As for the PR you sent, I think your patch doesn't have any effects on IPs coil allocates. netutil.IPAdd returns an IP in 4-byte representation for IPv4 and in 16-byte representation for IPv6. Therefore ipv4.Mask(net.CIDRMask(32, 32)) and ipv6.Mask(net.CIDRMask(128, 128)) won't modify those IPs.

https://github.com/cybozu-go/netutil/blob/7b3ee6fd8aa95d6611bb03d0ef175cac2287f15f/calc.go#L11

Cellebyte commented 2 years ago

It is not modifying the IPs but setting the correct mask on older netlink implementations. Try a DualStack pool on an AlmaLinux System and you will see what I mean.

ysksuzuki commented 2 years ago

I mean ipv4.Mask(net.CIDRMask(32, 32)) and ipv6.Mask(net.CIDRMask(128, 128)) won't have any effects on the IPs after netutil.IPAdd. That always returns the same slice of bytes. Please elaborate on why/how this patch setting the correct mask on older netlink implementations, e.g. show us example code.

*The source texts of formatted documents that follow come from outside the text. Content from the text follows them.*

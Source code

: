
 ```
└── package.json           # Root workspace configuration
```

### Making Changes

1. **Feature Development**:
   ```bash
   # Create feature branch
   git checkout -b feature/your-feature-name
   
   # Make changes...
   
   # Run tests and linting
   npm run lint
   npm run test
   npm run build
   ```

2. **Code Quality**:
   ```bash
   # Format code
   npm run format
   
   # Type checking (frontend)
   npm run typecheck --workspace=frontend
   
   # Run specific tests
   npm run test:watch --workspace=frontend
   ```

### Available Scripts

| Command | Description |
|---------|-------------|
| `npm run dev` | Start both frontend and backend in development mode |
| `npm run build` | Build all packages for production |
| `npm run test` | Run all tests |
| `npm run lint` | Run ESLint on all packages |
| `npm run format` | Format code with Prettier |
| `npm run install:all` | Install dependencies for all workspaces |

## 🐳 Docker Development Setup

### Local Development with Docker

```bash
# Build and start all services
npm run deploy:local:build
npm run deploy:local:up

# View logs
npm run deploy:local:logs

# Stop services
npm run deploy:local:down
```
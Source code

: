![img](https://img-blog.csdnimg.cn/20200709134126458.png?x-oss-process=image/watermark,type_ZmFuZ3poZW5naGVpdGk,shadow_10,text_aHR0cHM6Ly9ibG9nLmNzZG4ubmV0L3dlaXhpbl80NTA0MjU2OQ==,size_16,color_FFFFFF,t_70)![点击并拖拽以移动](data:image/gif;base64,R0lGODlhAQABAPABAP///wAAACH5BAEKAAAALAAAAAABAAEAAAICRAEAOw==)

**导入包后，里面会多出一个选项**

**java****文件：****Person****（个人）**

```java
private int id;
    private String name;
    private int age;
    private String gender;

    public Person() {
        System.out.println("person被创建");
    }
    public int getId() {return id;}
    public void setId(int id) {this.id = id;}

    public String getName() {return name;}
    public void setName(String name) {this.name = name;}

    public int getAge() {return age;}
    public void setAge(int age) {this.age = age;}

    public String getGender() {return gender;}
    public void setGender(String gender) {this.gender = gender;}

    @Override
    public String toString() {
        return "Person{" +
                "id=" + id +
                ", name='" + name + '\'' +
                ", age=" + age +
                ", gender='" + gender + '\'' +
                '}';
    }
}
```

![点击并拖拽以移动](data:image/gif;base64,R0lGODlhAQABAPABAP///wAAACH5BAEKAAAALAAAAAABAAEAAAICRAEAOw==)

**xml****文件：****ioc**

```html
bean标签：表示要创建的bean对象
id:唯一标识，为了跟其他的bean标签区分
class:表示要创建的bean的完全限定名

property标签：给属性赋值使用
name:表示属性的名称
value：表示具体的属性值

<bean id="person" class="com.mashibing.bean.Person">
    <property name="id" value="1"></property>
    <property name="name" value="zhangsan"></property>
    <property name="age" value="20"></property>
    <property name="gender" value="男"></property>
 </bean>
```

https://go.dev/play/p/MNcBHSK0s-m

Cellebyte commented 2 years ago

@ysksuzuki the byte array length is not the issue. The mask itself is the problem because as the error message points out netlink things it is a smaller bytearray then it actually is. So it breaks in the C API. Will check if I find the corresponding code line in netlink.

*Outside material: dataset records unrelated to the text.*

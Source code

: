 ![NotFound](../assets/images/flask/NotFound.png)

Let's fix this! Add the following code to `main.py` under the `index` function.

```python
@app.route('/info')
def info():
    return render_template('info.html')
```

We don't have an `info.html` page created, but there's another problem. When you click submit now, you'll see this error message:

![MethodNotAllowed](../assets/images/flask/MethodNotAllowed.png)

ysksuzuki commented 2 years ago

Just to be clear, you could confirm that your patch fixed this problem in your environment, right? As I mentioned above, ipv4.Mask(net.CIDRMask(32, 32)) and ipv6.Mask(net.CIDRMask(128, 128)) won't have any effects on the IPs. Those always return the exact same slices of bytes. How can those affect the masks?

Cellebyte commented 2 years ago

@ysksuzuki Yep I can confirm that it works now. I do not know. I think it is something outside the Go Code itself.

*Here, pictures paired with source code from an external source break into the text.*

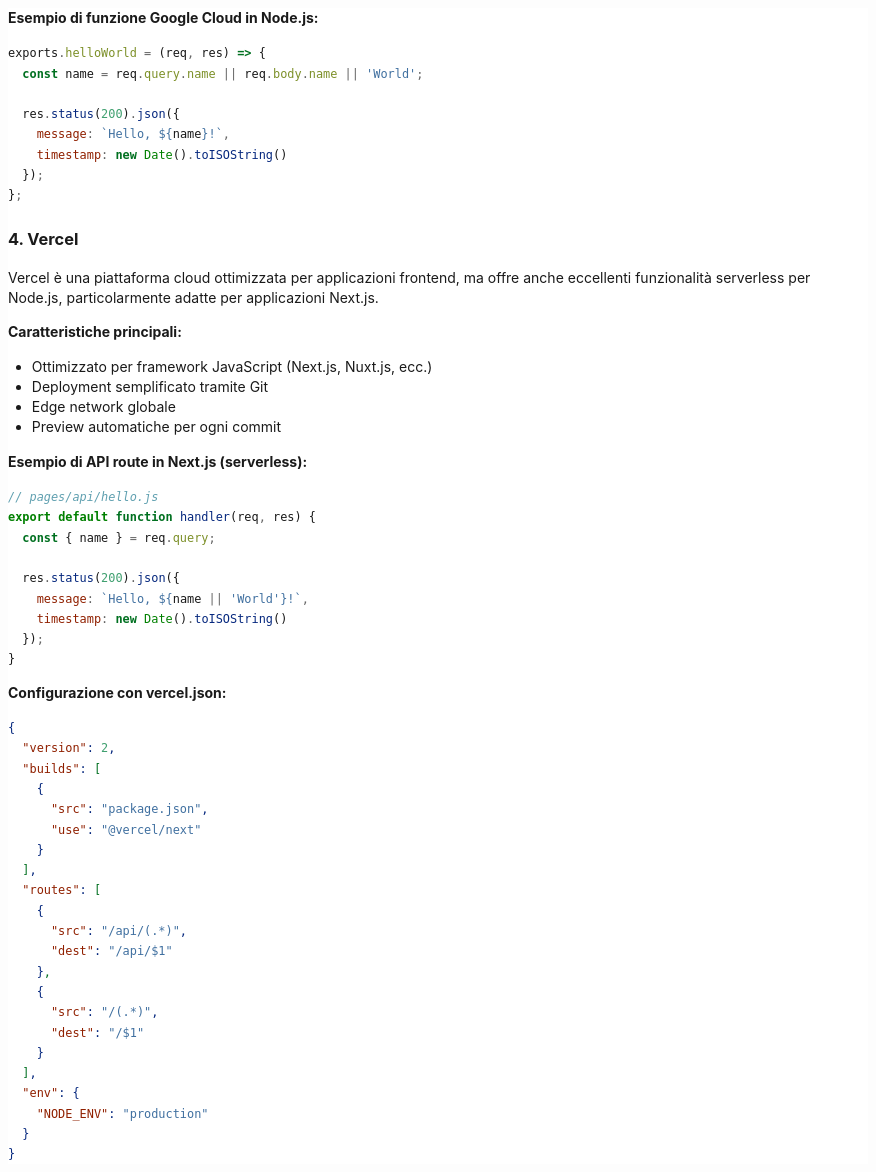 **Esempio di funzione Google Cloud in Node.js:**

```javascript
exports.helloWorld = (req, res) => {
  const name = req.query.name || req.body.name || 'World';
  
  res.status(200).json({
    message: `Hello, ${name}!`,
    timestamp: new Date().toISOString()
  });
};
```

### 4. Vercel

Vercel è una piattaforma cloud ottimizzata per applicazioni frontend, ma offre anche eccellenti funzionalità serverless per Node.js, particolarmente adatte per applicazioni Next.js.

**Caratteristiche principali:**
- Ottimizzato per framework JavaScript (Next.js, Nuxt.js, ecc.)
- Deployment semplificato tramite Git
- Edge network globale
- Preview automatiche per ogni commit

**Esempio di API route in Next.js (serverless):**

```javascript
// pages/api/hello.js
export default function handler(req, res) {
  const { name } = req.query;
  
  res.status(200).json({
    message: `Hello, ${name || 'World'}!`,
    timestamp: new Date().toISOString()
  });
}
```

**Configurazione con vercel.json:**

```json
{
  "version": 2,
  "builds": [
    {
      "src": "package.json",
      "use": "@vercel/next"
    }
  ],
  "routes": [
    {
      "src": "/api/(.*)",
      "dest": "/api/$1"
    },
    {
      "src": "/(.*)",
      "dest": "/$1"
    }
  ],
  "env": {
    "NODE_ENV": "production"
  }
}
```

ysksuzuki commented 2 years ago

Does the problem occur without the patch? I can't imagine something outside the Go would fix a problem.

Cellebyte commented 2 years ago

@ysksuzuki without the patch I am not able to create any veth interfaces for my Pod. netlink: 'coild': attribute type 2 has an invalid length. is the error message.

ysksuzuki commented 2 years ago

That's weird...

ymmt2005 commented 2 years ago

@Cellebyte Are you running on a non x86 system such as ARM64?

Cellebyte commented 2 years ago

@ymmt2005 nope x86_64 vm AlmaLinux8

ymmt2005 commented 2 years ago

Hmm. I have no clue. The proposed patch seems a no-op, as Yusuke is saying.

ymmt2005 commented 2 years ago

I guessed that you could fix the problem because you rebuilt the Coil image.

Cellebyte commented 2 years ago

@ymmt2005 as the issue from the netlink library shows it could happen that it treats the IPAddress without a mask as /0 which could implement wrong routes.

ymmt2005 commented 2 years ago

@Cellebyte That issue does not apply to Coil. I'm aware of it, and Coil gives a proper netmask to each invocation of netlink.AddrAdd or netlink.RouteAdd.

Cellebyte commented 2 years ago

@ymmt2005 the question still remains. Why I was not able to use the current upstream version of coil with my AlmaLinux 8 Servers ^^

ysksuzuki commented 2 years ago

@Cellebyte All I can say for now is that there is nothing to do with https://github.com/vishvananda/netlink/issues/576 and your patch itself doesn't fix this problem. You might be able to confirm it, e.g. try a rebuilt coil without the patch.

Can you investigate what is actually happening in your environment? It would be helpful if you could do that since we don't normally use Alma Linux.

Cellebyte commented 2 years ago

@ysksuzuki yeah I could try rebuilding the image without the patch.

Cellebyte commented 2 years ago

@ysksuzuki you were right. I had now time to further debug the bug and it seems like after I disabled CGO I am able to successfully deploy pods without any issue.

Cellebyte commented 2 years ago

@ysksuzuki I found the issue in coil, can we merge the Pull Request?

ysksuzuki commented 2 years ago

@Cellebyte Thank you for investigating it. Could you recreate the PR or squash and tidy up the commits? And I would appreciate it if you could share why disabling CGO fixed this problem.

Cellebyte commented 2 years ago

@ysksuzuki I added a little comment on the PR.